Social justice and Judaism at heart of Aylon's work
Performance artist's career and memoir will be celebrated Oct. 10 at the Rose
Helène Aylon knows how to make a scene.
The artist is known for iconoclastic performance-art pieces, which include driving across the country in a refashioned ambulance (Earth Ambulance, 1982), collecting dirt and soil from nuclear test sites.
In Japan, she asked students to fill sacks with seeds and bamboo shoots and floated the sacks down a river toward Hiroshima and Nagasaki (Current: two sacs en route, 1985).
She also highlighted a vellum-covered Bible in pink marker every time injustice to women occurs in the text (The Liberation of G-d, 1990-1996).
Themes of social and environmental justice are at the heart of Aylon’s work. But just as integral to her vision is her identity as a Jewish woman. These elements fuel Aylon’s memoir, “Whatever Is Contained Must Be Released: My Jewish Orthodox Girlhood, My Life as a Feminist Artist,” which chronicles the evolution of her Jewish feminist identity. It was recently published in the Reuben/Rifkin Jewish Women Writer’s Series: a joint project of the Hadassah-Brandeis Institute and the Feminist Press.
The institute will celebrate the memoir’s publication and Aylon’s career at the Rose Art Museum on Wednesday, Oct.10, in an event open to the public. Aylon will read a brief section from her memoir, accompanied by a retrospective slideshow and discussion of the intersection of Jewish identity and art.

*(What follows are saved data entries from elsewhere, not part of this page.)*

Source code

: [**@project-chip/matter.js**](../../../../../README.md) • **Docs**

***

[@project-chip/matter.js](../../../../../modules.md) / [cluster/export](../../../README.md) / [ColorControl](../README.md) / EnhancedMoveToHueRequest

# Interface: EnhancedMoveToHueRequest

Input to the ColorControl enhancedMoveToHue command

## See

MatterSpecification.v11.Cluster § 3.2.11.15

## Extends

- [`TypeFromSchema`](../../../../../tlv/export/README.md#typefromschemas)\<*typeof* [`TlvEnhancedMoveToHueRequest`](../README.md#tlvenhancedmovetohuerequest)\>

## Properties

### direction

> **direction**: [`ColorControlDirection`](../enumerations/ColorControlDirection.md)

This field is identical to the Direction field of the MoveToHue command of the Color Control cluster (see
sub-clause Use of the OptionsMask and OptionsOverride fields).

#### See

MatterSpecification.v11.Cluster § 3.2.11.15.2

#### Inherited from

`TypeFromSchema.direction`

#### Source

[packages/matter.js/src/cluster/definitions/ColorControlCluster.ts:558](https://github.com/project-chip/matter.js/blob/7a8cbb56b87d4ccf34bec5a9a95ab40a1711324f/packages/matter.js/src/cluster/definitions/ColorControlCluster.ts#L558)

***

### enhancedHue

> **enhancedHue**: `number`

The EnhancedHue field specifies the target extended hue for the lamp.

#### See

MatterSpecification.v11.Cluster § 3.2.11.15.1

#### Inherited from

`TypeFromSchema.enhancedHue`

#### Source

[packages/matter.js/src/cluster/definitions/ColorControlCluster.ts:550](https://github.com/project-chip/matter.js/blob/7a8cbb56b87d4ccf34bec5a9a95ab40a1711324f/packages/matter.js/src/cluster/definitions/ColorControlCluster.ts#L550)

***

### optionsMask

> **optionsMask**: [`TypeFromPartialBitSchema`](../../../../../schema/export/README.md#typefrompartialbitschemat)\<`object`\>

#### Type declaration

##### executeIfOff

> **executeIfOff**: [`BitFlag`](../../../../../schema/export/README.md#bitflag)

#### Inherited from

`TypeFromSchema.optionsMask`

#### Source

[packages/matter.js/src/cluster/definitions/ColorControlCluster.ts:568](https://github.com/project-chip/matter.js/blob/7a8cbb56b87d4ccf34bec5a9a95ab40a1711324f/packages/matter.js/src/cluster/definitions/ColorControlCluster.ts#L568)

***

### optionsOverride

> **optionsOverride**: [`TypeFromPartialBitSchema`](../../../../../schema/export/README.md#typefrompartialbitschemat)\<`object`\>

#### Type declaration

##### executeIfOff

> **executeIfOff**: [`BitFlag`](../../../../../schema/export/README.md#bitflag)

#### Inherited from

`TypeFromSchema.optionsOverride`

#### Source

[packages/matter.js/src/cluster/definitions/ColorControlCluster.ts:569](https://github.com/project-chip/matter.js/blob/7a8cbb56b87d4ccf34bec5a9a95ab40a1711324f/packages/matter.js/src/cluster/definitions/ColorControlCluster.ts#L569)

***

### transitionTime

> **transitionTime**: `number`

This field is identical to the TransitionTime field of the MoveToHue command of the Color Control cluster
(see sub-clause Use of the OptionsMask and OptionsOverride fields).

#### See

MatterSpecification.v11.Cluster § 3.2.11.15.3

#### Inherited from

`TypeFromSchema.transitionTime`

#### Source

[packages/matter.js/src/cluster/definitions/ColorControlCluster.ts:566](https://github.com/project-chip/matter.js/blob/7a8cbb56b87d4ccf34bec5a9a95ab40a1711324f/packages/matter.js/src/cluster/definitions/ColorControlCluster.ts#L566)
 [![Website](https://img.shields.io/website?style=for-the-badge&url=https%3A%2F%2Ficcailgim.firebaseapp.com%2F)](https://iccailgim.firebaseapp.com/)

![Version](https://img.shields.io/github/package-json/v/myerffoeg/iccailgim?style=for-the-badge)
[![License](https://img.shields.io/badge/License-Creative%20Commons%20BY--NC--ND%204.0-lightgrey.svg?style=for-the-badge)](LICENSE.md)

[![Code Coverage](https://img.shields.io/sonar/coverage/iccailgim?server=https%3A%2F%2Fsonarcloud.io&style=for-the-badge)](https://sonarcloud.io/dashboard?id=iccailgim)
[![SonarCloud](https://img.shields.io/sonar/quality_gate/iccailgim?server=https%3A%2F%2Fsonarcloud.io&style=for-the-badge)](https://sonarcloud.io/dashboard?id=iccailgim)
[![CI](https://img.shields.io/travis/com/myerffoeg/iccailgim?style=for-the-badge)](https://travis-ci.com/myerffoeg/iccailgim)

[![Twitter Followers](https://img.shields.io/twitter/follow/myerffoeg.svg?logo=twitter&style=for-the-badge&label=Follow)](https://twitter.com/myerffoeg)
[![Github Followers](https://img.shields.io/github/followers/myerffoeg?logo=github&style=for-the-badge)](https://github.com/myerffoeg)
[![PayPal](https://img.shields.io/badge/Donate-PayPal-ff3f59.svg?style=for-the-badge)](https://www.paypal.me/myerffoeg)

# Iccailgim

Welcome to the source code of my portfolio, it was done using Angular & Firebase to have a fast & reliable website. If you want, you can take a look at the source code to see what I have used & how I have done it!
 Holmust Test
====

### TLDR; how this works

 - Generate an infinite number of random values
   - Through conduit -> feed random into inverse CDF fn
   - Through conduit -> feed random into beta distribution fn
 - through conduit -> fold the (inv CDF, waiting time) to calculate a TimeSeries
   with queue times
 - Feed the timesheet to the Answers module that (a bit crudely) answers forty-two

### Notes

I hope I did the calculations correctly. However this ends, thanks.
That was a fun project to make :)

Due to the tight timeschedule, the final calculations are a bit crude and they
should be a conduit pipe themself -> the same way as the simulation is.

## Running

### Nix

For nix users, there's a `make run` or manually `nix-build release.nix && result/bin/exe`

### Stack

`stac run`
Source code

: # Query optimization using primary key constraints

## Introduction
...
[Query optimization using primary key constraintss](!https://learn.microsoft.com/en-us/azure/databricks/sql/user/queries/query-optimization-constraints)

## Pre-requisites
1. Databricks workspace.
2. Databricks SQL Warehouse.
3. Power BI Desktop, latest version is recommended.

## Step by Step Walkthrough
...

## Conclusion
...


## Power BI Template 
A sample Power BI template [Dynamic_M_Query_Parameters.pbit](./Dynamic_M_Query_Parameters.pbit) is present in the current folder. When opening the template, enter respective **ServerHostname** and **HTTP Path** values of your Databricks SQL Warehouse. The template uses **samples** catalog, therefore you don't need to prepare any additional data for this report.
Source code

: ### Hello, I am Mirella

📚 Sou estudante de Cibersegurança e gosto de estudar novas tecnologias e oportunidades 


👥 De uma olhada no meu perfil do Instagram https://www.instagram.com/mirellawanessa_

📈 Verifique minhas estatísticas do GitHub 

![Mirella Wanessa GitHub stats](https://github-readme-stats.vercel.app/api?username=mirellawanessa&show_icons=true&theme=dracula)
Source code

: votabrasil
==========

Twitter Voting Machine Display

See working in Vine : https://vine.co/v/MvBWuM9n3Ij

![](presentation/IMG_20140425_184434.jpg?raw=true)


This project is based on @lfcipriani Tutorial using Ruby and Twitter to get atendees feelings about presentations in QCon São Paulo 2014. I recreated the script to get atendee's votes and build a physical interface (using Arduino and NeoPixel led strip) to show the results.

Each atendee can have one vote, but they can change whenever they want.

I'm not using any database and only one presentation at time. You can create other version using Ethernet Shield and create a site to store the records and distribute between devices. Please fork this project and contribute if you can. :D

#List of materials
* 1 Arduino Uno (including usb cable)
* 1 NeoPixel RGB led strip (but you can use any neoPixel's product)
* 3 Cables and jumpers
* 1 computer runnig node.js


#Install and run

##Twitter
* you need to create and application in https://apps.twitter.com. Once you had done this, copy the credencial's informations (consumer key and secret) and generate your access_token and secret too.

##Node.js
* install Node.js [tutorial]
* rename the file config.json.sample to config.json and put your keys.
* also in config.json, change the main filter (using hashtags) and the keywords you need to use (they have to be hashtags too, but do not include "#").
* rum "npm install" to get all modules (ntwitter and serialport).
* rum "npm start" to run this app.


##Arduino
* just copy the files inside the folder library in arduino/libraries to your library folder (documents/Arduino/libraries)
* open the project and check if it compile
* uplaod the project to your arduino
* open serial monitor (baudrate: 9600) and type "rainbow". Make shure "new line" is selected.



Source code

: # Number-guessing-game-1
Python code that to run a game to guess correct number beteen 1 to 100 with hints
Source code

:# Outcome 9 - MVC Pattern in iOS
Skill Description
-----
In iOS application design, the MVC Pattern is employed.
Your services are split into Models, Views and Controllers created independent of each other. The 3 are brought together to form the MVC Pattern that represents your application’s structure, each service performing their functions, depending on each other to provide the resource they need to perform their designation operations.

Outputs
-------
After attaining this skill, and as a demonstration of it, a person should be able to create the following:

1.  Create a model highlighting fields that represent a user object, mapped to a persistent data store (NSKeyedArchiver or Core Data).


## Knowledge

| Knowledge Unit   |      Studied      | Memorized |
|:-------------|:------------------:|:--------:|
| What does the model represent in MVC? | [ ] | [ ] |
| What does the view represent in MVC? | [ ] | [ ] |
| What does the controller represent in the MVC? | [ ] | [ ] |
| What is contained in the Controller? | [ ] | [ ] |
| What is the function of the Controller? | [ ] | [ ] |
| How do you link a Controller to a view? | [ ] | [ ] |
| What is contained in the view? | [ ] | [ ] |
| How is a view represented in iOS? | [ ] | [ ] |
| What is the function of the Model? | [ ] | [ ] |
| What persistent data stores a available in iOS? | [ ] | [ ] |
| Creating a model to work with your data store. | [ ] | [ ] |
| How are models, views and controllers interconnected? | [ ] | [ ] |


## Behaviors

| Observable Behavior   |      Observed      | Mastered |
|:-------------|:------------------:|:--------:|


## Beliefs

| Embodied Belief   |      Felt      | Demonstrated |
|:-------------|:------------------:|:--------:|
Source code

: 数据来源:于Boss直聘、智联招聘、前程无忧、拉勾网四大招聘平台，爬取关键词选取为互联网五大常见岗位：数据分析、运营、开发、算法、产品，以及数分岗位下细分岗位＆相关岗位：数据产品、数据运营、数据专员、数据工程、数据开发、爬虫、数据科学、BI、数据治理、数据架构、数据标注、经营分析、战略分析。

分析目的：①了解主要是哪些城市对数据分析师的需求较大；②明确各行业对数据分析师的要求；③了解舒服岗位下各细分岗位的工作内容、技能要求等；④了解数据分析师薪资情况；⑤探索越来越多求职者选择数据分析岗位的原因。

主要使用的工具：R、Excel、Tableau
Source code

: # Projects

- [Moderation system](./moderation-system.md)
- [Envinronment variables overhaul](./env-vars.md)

Light refreshments and a book signing will follow.
“Helène Aylon has tackled the important issues of the day, such as environmentalism, religion and feminism and explored their intersection,” said Shulamit Reinharz, Potofsky Professor of Sociology at Brandeis and founding director of the HBI. “Her work is provocative and beautiful at the same time, and I am thrilled that the HBI could partner with the Feminist Press to publish her life story.”
Aylon’s work is internationally recognized and has been featured in museums all over the world, from the Whitney Museum of American Art in New York to the Jewish Museum of Australia. She has worked as a consultant for the HBI, in addition to exhibiting her work (My Notebooks, 2010) in its gallery and receiving HBI support for All Rise (2010), an installation at the Jewish Museum in New York that resembles a courtroom, highlighting the absence of women in the rabbinic court.
Despite such critiques, her deep passion for Judaism is evident. “I, myself, I love Judaism, and I’m staying in it because the rituals that are so important to me were all created by women. The lighting of the candles wasn’t written in the Five Books of Moses, but it’s a major part of feeling Jewish for me,” she said.
While Aylon shows no signs of slowing down at the age of 81, she often thinks about the newest generation of Jewish, female artists. “They will have to continue with the topics I started to address, but they will still contend with new challenges,” she said. “It’s also important that they understand what feminists have struggled for, because those are foremothers too.”